W „All Blacks” tłumaczą, że pozbywanie się „dupków” to bezpośrednia konsekwencja tego, że zdrowa drużyna ma określone, nienegocjowalne standardy. A gdy mowa o drużynie na absolutnie najwyższym poziomie, ponad nią tylko niebo, są to standardy wyżyłowane do granic ludzkich możliwości.

Chcąc, nie chcąc - Messi, Neymar i Mbappe - są w nowozelandzkim rozumieniu „dupkami”. Nie dostosowują się do standardów mistrzowskiego futbolu. Liczą, że same umiejętności z piłką im wybawią.

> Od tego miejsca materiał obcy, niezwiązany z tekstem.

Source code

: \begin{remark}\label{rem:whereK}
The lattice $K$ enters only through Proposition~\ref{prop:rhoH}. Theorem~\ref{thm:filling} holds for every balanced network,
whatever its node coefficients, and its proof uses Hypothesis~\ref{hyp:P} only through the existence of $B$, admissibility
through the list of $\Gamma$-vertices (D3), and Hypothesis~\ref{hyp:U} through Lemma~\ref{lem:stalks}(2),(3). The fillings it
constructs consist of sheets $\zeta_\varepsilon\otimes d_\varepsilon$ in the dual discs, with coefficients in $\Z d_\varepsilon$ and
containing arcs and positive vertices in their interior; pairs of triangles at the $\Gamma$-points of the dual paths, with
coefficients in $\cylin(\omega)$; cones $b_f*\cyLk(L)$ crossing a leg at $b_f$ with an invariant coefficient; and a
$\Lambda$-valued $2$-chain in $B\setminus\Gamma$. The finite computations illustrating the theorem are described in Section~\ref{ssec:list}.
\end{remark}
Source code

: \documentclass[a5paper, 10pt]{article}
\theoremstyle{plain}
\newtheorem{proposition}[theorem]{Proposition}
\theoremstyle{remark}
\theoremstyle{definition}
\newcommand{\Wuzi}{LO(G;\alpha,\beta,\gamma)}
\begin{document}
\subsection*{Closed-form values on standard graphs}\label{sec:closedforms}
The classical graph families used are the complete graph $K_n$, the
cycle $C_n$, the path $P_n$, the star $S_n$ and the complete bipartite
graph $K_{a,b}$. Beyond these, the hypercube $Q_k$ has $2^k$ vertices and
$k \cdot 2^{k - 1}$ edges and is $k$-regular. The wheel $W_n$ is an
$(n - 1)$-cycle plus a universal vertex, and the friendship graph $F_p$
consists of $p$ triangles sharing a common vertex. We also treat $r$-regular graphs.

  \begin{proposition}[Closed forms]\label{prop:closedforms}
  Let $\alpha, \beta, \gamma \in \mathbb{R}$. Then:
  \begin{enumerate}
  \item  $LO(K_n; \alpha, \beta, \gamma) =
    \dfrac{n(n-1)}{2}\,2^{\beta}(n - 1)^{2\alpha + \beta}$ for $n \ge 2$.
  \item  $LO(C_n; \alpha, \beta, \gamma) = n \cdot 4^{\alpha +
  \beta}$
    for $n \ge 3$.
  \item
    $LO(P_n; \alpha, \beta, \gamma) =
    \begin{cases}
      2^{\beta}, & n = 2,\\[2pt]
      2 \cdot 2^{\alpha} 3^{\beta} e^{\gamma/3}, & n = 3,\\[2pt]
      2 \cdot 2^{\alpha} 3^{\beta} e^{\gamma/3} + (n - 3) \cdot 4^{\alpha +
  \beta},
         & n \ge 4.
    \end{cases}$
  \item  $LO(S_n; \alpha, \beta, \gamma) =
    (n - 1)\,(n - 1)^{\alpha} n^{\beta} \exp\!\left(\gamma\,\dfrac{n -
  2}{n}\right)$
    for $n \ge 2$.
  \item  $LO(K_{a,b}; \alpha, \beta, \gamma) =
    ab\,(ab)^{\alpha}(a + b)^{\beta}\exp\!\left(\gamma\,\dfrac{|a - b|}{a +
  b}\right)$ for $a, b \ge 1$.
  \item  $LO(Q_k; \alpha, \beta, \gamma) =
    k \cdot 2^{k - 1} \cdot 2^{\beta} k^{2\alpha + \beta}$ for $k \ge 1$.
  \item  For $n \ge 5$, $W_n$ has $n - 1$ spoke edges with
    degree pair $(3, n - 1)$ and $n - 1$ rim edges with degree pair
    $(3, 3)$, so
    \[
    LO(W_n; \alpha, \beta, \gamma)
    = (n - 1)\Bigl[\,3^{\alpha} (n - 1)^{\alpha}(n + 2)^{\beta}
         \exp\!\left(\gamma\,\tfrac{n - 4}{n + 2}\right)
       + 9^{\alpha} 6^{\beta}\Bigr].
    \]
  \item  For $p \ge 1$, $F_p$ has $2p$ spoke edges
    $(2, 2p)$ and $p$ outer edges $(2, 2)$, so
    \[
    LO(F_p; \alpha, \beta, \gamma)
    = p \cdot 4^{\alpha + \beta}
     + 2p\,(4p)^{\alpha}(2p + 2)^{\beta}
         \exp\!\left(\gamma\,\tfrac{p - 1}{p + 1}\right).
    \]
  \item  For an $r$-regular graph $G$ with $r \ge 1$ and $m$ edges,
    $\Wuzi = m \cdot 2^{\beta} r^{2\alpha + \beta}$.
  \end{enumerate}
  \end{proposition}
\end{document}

Gdy w „All Blacks” mówią o pozbywaniu się dupków, mówią o tym, że liczy się szczerość, pokora i bycie wrażliwym na innych.

Te cechy być może czasem kojarzą się ze słabością, ale w przypadku Manchesteru City, Liverpoolu czy „All Blacks” są czymś zupełnie innym - bezwzględnością. Kto nie dostosowuje się do standardów, odpada.

W PSG standardem jest podporządkowanie się największym ego w drużynie. Dlatego zwykle to trener musi odpaść.